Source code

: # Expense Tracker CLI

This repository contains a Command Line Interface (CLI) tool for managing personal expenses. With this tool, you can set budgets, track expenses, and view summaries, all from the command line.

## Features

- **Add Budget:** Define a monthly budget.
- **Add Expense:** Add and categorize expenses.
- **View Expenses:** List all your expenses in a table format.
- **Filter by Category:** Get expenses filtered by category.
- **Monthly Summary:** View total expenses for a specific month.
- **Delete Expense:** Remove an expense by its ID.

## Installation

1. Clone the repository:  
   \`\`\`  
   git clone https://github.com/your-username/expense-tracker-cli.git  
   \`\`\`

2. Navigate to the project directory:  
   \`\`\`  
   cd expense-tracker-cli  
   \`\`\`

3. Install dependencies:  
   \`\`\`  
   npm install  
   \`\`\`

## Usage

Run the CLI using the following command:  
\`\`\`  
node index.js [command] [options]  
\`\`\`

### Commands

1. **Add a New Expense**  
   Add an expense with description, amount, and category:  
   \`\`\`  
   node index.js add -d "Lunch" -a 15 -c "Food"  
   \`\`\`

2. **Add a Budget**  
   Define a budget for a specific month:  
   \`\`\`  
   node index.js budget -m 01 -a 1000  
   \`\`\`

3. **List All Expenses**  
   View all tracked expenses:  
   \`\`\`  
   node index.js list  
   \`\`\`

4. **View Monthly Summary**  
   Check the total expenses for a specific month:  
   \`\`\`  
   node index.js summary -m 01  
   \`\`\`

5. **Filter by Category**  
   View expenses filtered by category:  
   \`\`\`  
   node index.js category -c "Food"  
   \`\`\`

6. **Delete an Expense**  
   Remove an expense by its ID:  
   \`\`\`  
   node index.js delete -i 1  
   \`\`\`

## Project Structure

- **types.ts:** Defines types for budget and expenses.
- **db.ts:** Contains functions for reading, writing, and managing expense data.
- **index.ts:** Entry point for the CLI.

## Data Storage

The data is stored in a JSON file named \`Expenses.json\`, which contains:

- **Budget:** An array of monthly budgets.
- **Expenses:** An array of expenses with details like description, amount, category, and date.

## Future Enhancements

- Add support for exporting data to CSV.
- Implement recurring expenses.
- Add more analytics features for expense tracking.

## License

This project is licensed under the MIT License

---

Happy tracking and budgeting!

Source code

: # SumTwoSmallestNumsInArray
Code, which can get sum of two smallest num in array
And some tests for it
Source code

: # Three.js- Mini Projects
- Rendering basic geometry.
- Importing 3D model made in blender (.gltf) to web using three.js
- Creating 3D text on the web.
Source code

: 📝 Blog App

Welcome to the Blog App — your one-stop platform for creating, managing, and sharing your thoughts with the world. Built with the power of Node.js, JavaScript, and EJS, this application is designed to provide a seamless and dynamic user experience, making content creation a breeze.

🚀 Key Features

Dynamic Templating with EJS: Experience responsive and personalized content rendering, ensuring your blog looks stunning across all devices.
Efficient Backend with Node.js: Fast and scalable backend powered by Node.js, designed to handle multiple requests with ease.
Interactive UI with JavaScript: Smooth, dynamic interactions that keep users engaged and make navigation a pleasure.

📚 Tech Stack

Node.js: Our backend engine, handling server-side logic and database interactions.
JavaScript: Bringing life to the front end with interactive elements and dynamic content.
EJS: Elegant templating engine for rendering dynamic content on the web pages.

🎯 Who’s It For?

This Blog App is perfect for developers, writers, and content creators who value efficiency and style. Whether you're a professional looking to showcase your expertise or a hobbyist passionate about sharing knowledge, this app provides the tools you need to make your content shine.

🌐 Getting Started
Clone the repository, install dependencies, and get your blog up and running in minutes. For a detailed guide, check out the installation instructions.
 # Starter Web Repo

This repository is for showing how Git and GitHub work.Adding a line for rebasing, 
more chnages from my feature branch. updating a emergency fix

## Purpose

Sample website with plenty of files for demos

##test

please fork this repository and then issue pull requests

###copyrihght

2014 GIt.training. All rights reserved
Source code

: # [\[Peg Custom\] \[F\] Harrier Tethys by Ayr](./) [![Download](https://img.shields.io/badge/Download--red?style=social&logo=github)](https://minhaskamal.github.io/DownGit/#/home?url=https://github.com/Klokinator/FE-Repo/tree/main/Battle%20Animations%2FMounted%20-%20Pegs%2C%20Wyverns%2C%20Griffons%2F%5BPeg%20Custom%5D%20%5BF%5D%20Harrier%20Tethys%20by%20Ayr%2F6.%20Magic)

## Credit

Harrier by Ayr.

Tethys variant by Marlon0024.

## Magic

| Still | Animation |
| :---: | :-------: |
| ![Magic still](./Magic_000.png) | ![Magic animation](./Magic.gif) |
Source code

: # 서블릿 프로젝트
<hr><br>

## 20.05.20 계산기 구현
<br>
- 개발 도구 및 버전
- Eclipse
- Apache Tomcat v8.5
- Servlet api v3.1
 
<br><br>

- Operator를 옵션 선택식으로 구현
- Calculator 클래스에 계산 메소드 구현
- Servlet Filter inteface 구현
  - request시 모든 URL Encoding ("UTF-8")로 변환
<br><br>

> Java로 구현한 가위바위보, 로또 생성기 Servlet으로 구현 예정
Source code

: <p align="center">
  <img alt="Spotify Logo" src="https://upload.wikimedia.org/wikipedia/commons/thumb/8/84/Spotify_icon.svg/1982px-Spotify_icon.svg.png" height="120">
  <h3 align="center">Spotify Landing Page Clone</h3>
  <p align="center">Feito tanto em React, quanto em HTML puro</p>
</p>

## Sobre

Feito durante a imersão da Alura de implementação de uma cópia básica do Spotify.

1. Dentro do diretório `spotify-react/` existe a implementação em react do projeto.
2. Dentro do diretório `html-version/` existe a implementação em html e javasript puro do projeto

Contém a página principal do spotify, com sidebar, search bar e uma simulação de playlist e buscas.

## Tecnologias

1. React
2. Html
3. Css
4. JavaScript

--- WHAT YOU WILL DO ---
After reading through the material, report every line that holds "requests".

--- RESULT ---
Efficient Backend with Node.js: Fast and scalable backend powered by Node.js, designed to handle multiple requests with ease.
please fork this repository and then issue pull requests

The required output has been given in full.